3 p.m. and excited, I am heading home little realizing she is too,
packing my bag with that refined sense of glorious freedom that
comes on Fridays, knowing that there will be no classes, none –
for two days – no classes, freedom – packing my dark-blue cloth bag
pocketing a pink lipstick to put on once past the convent grounds,
happy in a shuttle bus to the Long Island Rail Road and Flatbush.
Tickets are two-something and the sites and smells of Brooklyn beckon.
I look forward to the Hudson and concrete sidewalks and city parks
and the mulberry trees that stand guard outside our apartment complex.
I think of her, Teresa Margaret, not realizing she too is heading home.
I think of her thick dark curls and wide purple lips, clear olive skin
and hands that flit like a hummingbirds from this to that to this again,
her sensible flat-heeled shoes, pastel shirtwaist dresses, and red lipstick,
the jodhpurs, brown boots, crop for riding, a thing she did and excelled at.
Who paid for that, I wondered, and for the stash of stone and plaster horses
that stand and wait mostly abandoned at our grandmother’s one block away.
I remember when I saw her laugh, eyes sparkling, curly pony tail bopping –
it seemed to jiggle with delight, the smiles that seemed foreign to her face
but were nice to see. So I put on my lipstick, thinking how skinny my lips are
not bold and generous like hers. My hair is fine and silky, not thick and frizzy
and coarse like hers. I am fine-boned. She is big-boned. My big sister is big.

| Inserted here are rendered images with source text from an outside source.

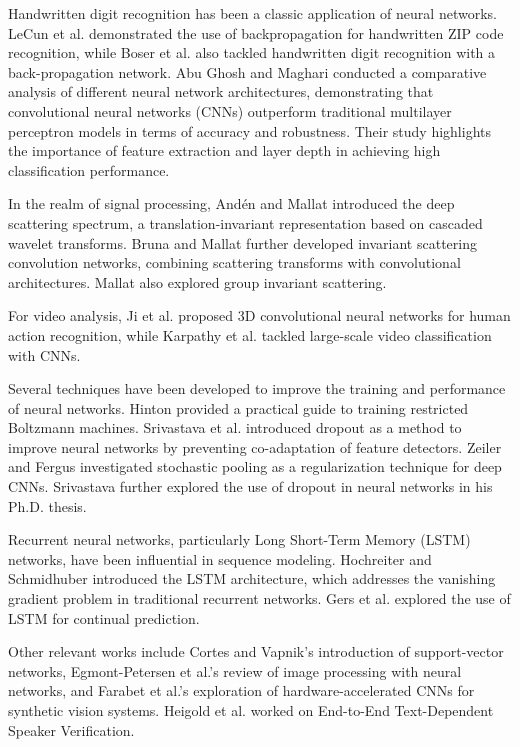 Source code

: \documentclass{article}
\begin{document}
Handwritten digit recognition has been a classic application of neural networks. LeCun et al. \cite{23} demonstrated the use of backpropagation for handwritten ZIP code recognition, while Boser et al. \cite{3} also tackled handwritten digit recognition with a back-propagation network. Abu Ghosh and Maghari \cite{1} conducted a comparative analysis of different neural network architectures, demonstrating that convolutional neural networks (CNNs) outperform traditional multilayer perceptron models in terms of accuracy and robustness. Their study highlights the importance of feature extraction and layer depth in achieving high classification performance.

In the realm of signal processing, Andén and Mallat \cite{1} introduced the deep scattering spectrum, a translation-invariant representation based on cascaded wavelet transforms. Bruna and Mallat \cite{2} further developed invariant scattering convolution networks, combining scattering transforms with convolutional architectures. Mallat \cite{27} also explored group invariant scattering.

For video analysis, Ji et al. \cite{20} proposed 3D convolutional neural networks for human action recognition, while Karpathy et al. \cite{21} tackled large-scale video classification with CNNs.

Several techniques have been developed to improve the training and performance of neural networks. Hinton \cite{17} provided a practical guide to training restricted Boltzmann machines. Srivastava et al. \cite{18} introduced dropout as a method to improve neural networks by preventing co-adaptation of feature detectors. Zeiler and Fergus \cite{37} investigated stochastic pooling as a regularization technique for deep CNNs. Srivastava \cite{30} further explored the use of dropout in neural networks in his Ph.D. thesis.

Recurrent neural networks, particularly Long Short-Term Memory (LSTM) networks, have been influential in sequence modeling. Hochreiter and Schmidhuber \cite{19} introduced the LSTM architecture, which addresses the vanishing gradient problem in traditional recurrent networks. Gers et al. \cite{14} explored the use of LSTM for continual prediction.

Other relevant works include Cortes and Vapnik's \cite{10} introduction of support-vector networks, Egmont-Petersen et al.'s \cite{11} review of image processing with neural networks, and Farabet et al.'s \cite{12} exploration of hardware-accelerated CNNs for synthetic vision systems. Heigold et al. \cite{16} worked on End-to-End Text-Dependent Speaker Verification.
\end{document}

She rides horses, did I say that? I’m headed home. The train sings as it passes
town after town along its way until we arrive at Jamaica, Queens – a hub –
where I change trains. I’m headed home where mom will serve up her anger in
bowls of pressure cooked chicken and potatoes, where plaster falls like mana,
water pipes rattle and shower water is icy, sometimes rusty. I’m headed home,
little realizing Teresa Margaret is headed home too, winging her way on a DC10
from Fort Lauderdale, Florida, cold in a wooden box, colder bullet in her head.

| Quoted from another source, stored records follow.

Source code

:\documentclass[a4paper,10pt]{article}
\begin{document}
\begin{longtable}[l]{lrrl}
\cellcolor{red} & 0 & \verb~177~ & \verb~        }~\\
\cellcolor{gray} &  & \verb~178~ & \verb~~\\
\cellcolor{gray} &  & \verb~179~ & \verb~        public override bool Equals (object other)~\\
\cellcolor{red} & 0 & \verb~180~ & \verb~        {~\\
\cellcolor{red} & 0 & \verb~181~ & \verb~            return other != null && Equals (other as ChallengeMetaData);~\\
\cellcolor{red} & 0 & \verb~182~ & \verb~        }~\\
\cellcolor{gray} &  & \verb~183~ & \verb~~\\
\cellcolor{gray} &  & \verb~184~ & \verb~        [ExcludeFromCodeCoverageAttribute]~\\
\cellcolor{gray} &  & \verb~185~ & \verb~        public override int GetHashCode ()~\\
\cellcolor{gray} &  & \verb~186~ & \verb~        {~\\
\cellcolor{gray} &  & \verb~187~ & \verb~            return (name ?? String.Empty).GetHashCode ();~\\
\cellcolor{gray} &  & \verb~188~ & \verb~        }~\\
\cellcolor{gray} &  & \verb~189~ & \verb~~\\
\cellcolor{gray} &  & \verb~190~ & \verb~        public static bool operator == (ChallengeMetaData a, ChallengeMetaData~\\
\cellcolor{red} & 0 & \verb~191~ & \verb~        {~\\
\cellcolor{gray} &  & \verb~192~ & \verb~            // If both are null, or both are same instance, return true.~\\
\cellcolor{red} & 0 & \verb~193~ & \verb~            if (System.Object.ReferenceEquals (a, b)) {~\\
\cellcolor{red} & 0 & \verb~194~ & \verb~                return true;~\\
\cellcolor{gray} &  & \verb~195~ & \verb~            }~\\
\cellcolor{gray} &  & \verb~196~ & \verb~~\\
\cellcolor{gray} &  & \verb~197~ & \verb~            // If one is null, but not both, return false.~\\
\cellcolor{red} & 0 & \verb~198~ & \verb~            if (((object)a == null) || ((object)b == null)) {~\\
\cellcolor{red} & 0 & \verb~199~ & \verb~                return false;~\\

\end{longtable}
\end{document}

Youth (aged 10-24 years) Suicide Statistics:
For middle and high school age youth (ages 12-18), suicide is the 2nd leading cause of death.

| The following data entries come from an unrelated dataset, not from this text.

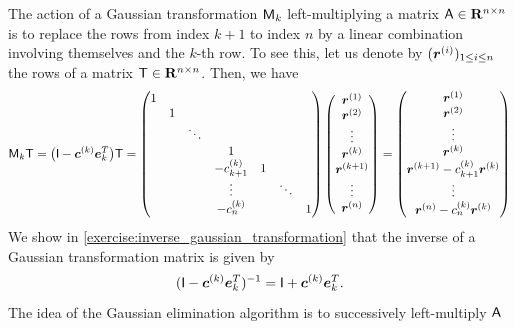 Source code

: The action of a Gaussian transformation $\mathsf M_k$ left-multiplying a matrix $\mathsf A \in \mathbf R^{n \times n}$ is
to replace the rows from index $k + 1$ to index $n$ by a linear combination involving themselves and the $k$-th row.
To see this, let us denote by $(\mathbf{\boldsymbol{r}}^{(i)})_{1 \leq i \leq n}$ the rows of a matrix $\mathsf T \in \mathbf R^{n \times n}$.
Then, we have
\[
    \mathsf M_k \mathsf T
    = \bigl(\mathsf I - \mathbf{\boldsymbol{c}}^{(k)} \mathbf{\boldsymbol{e}}_k^T\bigr) \mathsf T
    =
    \begin{pmatrix}
        1   \\
      & 1  \\
         & &  \ddots \\
        & & & 1 & & & \\
        & & & - c^{(k)}_{k+1} & 1  \\
        & & & \vdots & & \ddots \\
        & & & - c^{(k)}_n & & & 1 \\
    \end{pmatrix}
    \begin{pmatrix}
        \mathbf{\boldsymbol{r}}^{(1)} \\
        \mathbf{\boldsymbol{r}}^{(2)} \\
        \vdots \\
        \mathbf{\boldsymbol{r}}^{(k)} \\
        \mathbf{\boldsymbol{r}}^{(k+1)} \\
        \vdots \\
        \mathbf{\boldsymbol{r}}^{(n)}
    \end{pmatrix}
    =
    \begin{pmatrix}
        \mathbf{\boldsymbol{r}}^{(1)} \\
        \mathbf{\boldsymbol{r}}^{(2)} \\
        \vdots \\
        \mathbf{\boldsymbol{r}}^{(k)} \\
        \mathbf{\boldsymbol{r}}^{(k+1)} - c^{(k)}_{k+1} \mathbf{\boldsymbol{r}}^{(k)} \\
        \vdots \\
        \mathbf{\boldsymbol{r}}^{(n)} - c^{(k)}_{n} \mathbf{\boldsymbol{r}}^{(k)}
    \end{pmatrix}
\]
We show in \cref{exercise:inverse_gaussian_transformation} that
the inverse of a Gaussian transformation matrix is given by
\begin{equation}
    \label{eq:inverse_gaussian_transformation}
    (\mathsf I - \mathbf{\boldsymbol{c}}^{(k)} \mathbf{\boldsymbol{e}}_k^T)^{-1} = \mathsf I + \mathbf{\boldsymbol{c}}^{(k)} \mathbf{\boldsymbol{e}}_k^T.
\end{equation}
The idea of the Gaussian elimination algorithm is to successively left-multiply $\mathsf A$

For college age youth (ages 18-22), suicide is the 2nd leading cause of death.
Over-all, suicide is the 2nd leading cause of death for our youth ages 10-24.
(*2013 CDC WISQARS)
In ages 10-14, we have seen an alarming 128% increase in suicides since 1980, making it the third leading cause of death for that age group.
More teenagers and young adults die from suicide than from cancer, heart disease, AIDS, birth defects, stroke, pneumonia, influenza, and chronic lung disease, COMBINED.
Each day in [the United States alone], there are an average of over 5,400 attempts by young people grades 7-12.
Statistics Courtesy of The Jason Foundation established by Jason Flatt’s parents in his memory. Jason’s father write’s, “I will never hug my son again. But I can and will work alongside you…perhaps to save your friend, your neighbor’s child, a relative or even your own son or daughter. Thank you for your support of any kind . . . “
© 2015, poem, Jamie Dedes; photograph courtesy of Linda Allardice, Public Domain Pictures.net.
2 thoughts on “Heading Home”
That last line is like a bullet. The statistics are sad, overwhelming and unacceptable. Has reality in this country gotten so bad that so many youth see suicide as a viable solution? Or is it that we are all so isolated and/or apathetic about what it’s like to grow up in today’s society that we’ve become desensitized to all of the pressures kids today face? I don’t know, but I’m very sorry for your loss, Jamie. 😦 It’s a prickly subject, but one that needs to have the spotlight on it because it’s so important.
Thank you, Corina. You are right. It’s sad and unacceptable.